Exercise objective:
Using the listing below, set down each line from the line containing "- [Léonie Watson](https://twitter.com/LeonieWatson)" through the line containing "<!-- - [Brianna", both ends included, exactly and with nothing added.

Data excerpts:
# # # #
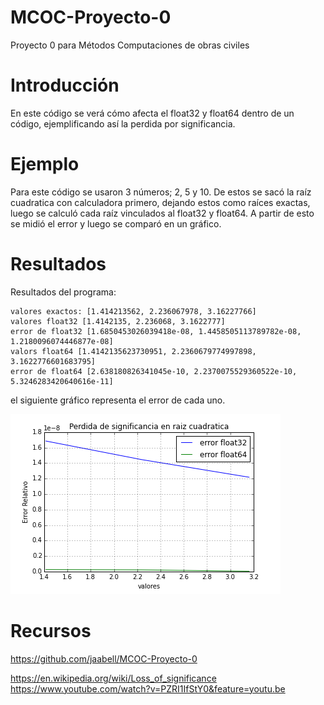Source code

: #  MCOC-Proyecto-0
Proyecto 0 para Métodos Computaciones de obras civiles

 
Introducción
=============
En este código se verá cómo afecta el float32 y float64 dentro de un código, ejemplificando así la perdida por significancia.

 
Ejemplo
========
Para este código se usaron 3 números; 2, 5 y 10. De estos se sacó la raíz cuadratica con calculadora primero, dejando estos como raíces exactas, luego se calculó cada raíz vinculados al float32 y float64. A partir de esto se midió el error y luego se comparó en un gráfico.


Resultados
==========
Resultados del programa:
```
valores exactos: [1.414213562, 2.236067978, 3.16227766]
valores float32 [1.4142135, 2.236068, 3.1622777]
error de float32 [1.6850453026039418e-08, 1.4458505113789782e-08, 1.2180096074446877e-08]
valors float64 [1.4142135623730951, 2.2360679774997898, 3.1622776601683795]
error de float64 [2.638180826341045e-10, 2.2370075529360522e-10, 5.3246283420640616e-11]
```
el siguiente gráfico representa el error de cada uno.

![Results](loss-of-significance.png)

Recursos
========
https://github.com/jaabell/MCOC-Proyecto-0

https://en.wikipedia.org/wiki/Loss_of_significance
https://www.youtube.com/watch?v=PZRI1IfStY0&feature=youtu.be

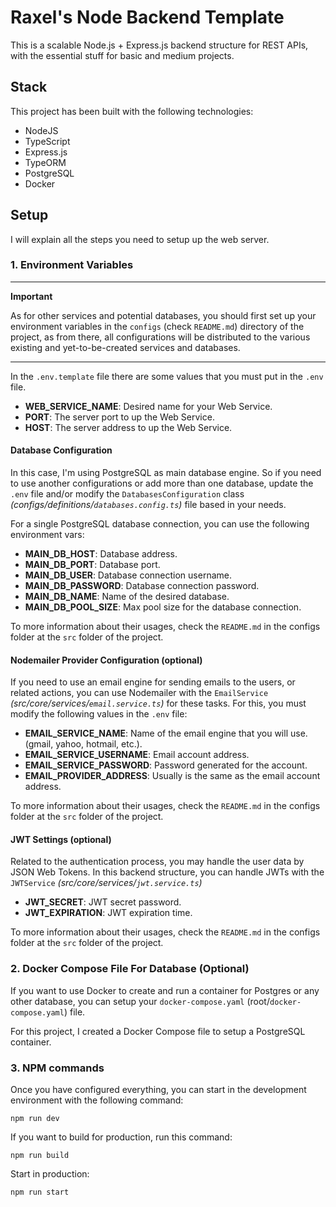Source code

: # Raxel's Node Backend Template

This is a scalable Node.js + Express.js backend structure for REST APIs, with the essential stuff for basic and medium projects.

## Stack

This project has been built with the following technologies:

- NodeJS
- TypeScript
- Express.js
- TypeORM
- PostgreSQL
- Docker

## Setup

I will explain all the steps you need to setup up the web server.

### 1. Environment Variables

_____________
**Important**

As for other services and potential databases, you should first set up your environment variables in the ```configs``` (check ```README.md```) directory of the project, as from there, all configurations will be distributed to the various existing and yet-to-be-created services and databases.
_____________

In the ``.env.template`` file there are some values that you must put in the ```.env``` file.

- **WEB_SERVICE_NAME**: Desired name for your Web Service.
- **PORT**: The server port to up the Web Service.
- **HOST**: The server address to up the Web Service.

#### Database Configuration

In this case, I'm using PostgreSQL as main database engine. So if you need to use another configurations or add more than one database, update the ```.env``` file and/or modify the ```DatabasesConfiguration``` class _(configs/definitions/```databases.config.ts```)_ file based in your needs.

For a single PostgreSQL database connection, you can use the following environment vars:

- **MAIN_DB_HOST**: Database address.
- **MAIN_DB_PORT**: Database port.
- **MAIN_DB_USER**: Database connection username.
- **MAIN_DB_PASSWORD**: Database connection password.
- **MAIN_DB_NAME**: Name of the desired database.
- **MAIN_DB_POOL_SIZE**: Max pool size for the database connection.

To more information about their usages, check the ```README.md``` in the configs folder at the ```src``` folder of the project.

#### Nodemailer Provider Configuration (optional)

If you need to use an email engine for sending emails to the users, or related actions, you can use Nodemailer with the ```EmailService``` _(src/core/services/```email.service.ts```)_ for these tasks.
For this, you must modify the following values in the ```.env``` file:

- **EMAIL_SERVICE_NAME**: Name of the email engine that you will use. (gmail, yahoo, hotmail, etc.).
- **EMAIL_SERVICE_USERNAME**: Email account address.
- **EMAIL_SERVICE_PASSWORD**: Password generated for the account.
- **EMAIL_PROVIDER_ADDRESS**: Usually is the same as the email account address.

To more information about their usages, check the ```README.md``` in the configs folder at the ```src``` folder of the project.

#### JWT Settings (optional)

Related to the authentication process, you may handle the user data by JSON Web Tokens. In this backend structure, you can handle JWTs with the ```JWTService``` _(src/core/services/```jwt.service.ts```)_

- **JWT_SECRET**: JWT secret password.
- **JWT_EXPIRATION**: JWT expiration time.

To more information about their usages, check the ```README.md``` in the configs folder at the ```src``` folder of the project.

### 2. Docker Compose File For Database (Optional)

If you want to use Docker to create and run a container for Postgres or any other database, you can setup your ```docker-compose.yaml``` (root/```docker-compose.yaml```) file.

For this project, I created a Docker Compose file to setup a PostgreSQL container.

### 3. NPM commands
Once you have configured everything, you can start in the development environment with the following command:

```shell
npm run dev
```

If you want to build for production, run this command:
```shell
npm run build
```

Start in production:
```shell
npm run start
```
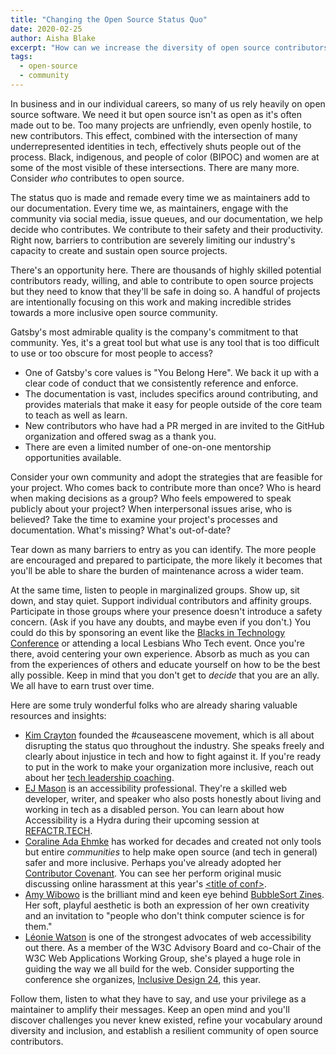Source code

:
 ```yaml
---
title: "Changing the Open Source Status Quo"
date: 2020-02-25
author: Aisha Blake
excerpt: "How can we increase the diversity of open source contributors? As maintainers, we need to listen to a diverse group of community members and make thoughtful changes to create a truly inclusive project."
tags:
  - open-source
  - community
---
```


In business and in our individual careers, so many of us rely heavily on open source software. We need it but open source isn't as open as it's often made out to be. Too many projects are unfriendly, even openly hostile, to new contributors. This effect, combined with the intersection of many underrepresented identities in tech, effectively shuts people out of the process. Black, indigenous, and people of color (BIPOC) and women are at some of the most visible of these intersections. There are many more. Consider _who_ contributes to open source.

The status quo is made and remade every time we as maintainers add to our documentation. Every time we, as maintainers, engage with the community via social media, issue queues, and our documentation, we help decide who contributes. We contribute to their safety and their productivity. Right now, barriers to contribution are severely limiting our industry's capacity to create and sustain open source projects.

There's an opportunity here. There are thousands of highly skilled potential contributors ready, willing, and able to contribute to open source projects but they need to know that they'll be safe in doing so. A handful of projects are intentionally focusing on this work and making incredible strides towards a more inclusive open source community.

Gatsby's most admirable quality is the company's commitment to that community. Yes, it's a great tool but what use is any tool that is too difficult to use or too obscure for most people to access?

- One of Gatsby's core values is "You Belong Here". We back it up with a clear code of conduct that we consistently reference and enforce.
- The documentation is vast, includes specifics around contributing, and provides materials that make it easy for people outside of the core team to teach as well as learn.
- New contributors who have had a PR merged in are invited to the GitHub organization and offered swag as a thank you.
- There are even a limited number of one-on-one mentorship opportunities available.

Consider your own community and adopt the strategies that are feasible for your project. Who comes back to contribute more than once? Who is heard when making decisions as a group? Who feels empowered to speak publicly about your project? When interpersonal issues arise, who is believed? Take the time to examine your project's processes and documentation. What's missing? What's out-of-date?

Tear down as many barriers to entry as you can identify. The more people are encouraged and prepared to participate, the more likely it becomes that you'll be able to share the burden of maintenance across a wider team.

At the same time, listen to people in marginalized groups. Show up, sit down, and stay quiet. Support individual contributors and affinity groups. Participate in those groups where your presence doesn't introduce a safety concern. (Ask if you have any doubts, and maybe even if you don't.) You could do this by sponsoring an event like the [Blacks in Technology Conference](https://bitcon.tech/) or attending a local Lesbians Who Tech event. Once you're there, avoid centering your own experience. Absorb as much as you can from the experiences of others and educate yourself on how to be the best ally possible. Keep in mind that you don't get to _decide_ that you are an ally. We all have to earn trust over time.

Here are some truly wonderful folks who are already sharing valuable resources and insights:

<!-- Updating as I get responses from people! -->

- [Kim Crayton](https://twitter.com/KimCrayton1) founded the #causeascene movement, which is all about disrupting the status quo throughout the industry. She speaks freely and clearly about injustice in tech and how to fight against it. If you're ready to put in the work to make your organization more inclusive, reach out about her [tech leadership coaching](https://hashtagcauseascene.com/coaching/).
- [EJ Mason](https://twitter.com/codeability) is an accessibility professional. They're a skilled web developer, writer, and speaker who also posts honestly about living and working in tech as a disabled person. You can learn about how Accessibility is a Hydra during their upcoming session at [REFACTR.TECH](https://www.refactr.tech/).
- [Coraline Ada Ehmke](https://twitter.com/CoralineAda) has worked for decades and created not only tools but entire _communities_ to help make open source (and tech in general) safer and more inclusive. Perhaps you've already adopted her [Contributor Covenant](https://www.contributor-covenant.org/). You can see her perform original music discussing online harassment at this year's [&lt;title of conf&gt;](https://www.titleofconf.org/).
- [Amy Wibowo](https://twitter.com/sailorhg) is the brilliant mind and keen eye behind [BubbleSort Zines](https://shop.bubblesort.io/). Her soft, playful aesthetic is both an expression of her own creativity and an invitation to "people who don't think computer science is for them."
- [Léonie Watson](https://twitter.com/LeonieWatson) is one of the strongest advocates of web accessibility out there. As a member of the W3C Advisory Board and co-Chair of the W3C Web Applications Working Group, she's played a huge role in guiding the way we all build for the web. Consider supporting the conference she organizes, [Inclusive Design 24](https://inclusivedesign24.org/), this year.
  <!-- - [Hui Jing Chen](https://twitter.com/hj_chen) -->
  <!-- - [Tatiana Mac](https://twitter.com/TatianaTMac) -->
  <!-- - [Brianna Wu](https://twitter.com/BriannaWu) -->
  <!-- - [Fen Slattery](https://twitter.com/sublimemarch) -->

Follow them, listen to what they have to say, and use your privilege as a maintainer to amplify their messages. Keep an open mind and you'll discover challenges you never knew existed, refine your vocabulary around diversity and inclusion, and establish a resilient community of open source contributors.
# # # #
Answer section:
- [Léonie Watson](https://twitter.com/LeonieWatson) is one of the strongest advocates of web accessibility out there. As a member of the W3C Advisory Board and co-Chair of the W3C Web Applications Working Group, she's played a huge role in guiding the way we all build for the web. Consider supporting the conference she organizes, [Inclusive Design 24](https://inclusivedesign24.org/), this year.
  <!-- - [Hui Jing Chen](https://twitter.com/hj_chen) -->
  <!-- - [Tatiana Mac](https://twitter.com/TatianaTMac) -->
  <!-- - [Brianna Wu](https://twitter.com/BriannaWu) -->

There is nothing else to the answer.